You're reading: NATO membership will help Georgia maintain dialogue with Russia

Moscow, August 9 (Interfax) - Georgia will become a member of NATO to demonstrate that it is protected and to finally resolve the territorial issue with Russia, said Deputy Prime Minister and State Minister for European Integration Giorgi Baramidze.

"We are making our way to NATO for everyone to see that our country is protected and cannot be conquered," Baramidze said in an interview with Kommersant Online, posted on Tuesday.

Membership in NATO would be a good prerequisite "for conducting a normal dialogue with Russia, and also for settling the territorial issue, if it remains unsettled until then," he said.

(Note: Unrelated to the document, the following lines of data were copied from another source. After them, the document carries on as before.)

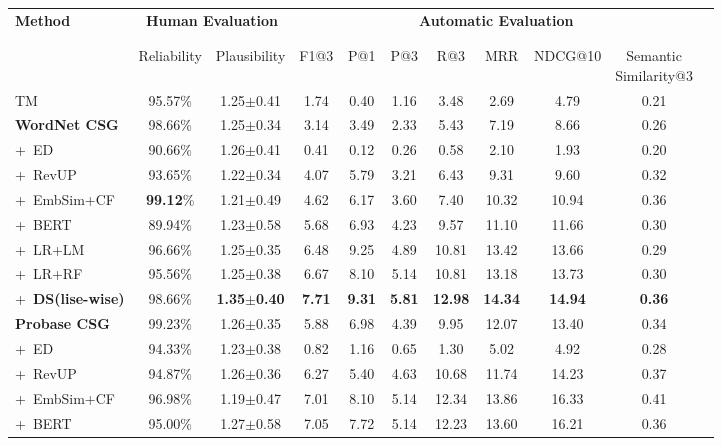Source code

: \begin{table}[t!]
	\small
	\centering
		\begin{tabular}{lc cc c c c c c cc}
			\toprule
			\multirow{3}{*}{\textbf{Method}} &\multicolumn{2}{c|}{\textbf{Human Evaluation}} &\multicolumn{7}{c}{\textbf{Automatic Evaluation}} \\
			\\ [-1.8ex]
			\cline{2-10}
			\\ [-1.8ex]
			& Reliability & Plausibility  &F1@3 & P@1 & P@3 &R@3 & MRR & NDCG@10 & \tabincell{c}{Semantic \\ Similarity@3}\\
			\midrule
			TM &95.57\%  &1.25$\pm$0.41 &1.74 &0.40  &1.16  &3.48   &2.69  &4.79  &0.21 \\
			\midrule
			\textbf{WordNet CSG} &98.66\% &1.25$\pm$0.34 &3.14 &3.49 &2.33 &5.43 &7.19 &8.66 &0.26 \\
			+~ED &90.66\% &1.26$\pm$0.41  &0.41 &0.12  &0.26  &0.58  &2.10  &1.93  &0.20 \\
			+~RevUP &93.65\%  &1.22$\pm$0.34  &4.07 &5.79  &3.21  &6.43 &9.31  &9.60  &0.32 \\
			+~EmbSim+CF &\textbf{99.12}\%  &1.21$\pm$0.49  &4.62  &6.17  &3.60  &7.40  &10.32  &10.94  &0.36 \\
			+~BERT &89.94\% &1.23$\pm$0.58  &5.68 &6.93  &4.23  &9.57  &11.10  &11.66  &0.30 \\
			+~LR+LM &96.66\%  &1.25$\pm$0.35 &6.48 &9.25  &4.89 &10.81   &13.42 &13.66 &0.29\\
			+~LR+RF &95.56\%  &1.25$\pm$0.38 &6.67 &8.10 &5.14 &10.81   &13.18 &13.73 &0.30 \\
			+~\textbf{DS(lise-wise)} &98.66\%  &\textbf{1.35$\pm$0.40}   &\textbf{7.71} &\textbf{9.31} &\textbf{5.81} &\textbf{12.98} &\textbf{14.34} &\textbf{14.94} &\textbf{0.36} \\
			\midrule
			\textbf{Probase CSG} &99.23\% &1.26$\pm$0.35 &5.88 &6.98 &4.39 &9.95  &12.07 &13.40 &0.34 \\
			+~ED &94.33\%  &1.23$\pm$0.38  &0.82 &1.16  &0.65  &1.30  &5.02  &4.92  &0.28 \\
			+~RevUP &94.87\%  &1.26$\pm$0.36  &6.27 &5.40  &4.63  &10.68  &11.74  &14.23  &0.37 \\
			+~EmbSim+CF &96.98\%  &1.19$\pm$0.47  &7.01 &8.10  &5.14  &12.34  &13.86  &16.33  &0.41 \\
			+~BERT &95.00\% &1.27$\pm$0.58  &7.05 &7.72  &5.14  &12.23  &13.60  &16.21  &0.36 \\

\end{tabular}
\end{table}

Georgia is not willing to carry the confrontation with Russia into NATO," he also said, adding that "NATO will be a positive factor for normalizing our relations."

No preferences on Russia’s part will divert Georgia from its NATO drive, Baramidze said.

There is a contradiction in Russia’s statement that NATO, on the one hand, is not a threat to Russia, but NATO enlargement is, Baramidze continued.

"If Russia is on friendly terms with NATO, how can it claim that a country’s membership of this friendly organization may be a problem?" he said.

The main issue in the relationship between Russia and Georgia is that Georgia does not want to be a subordinate, he said.

"We do not want to be a younger brother. And this is our philosophy. If this psychological factor is overcome, much will change in Russia itself with regards to Georgia," he said.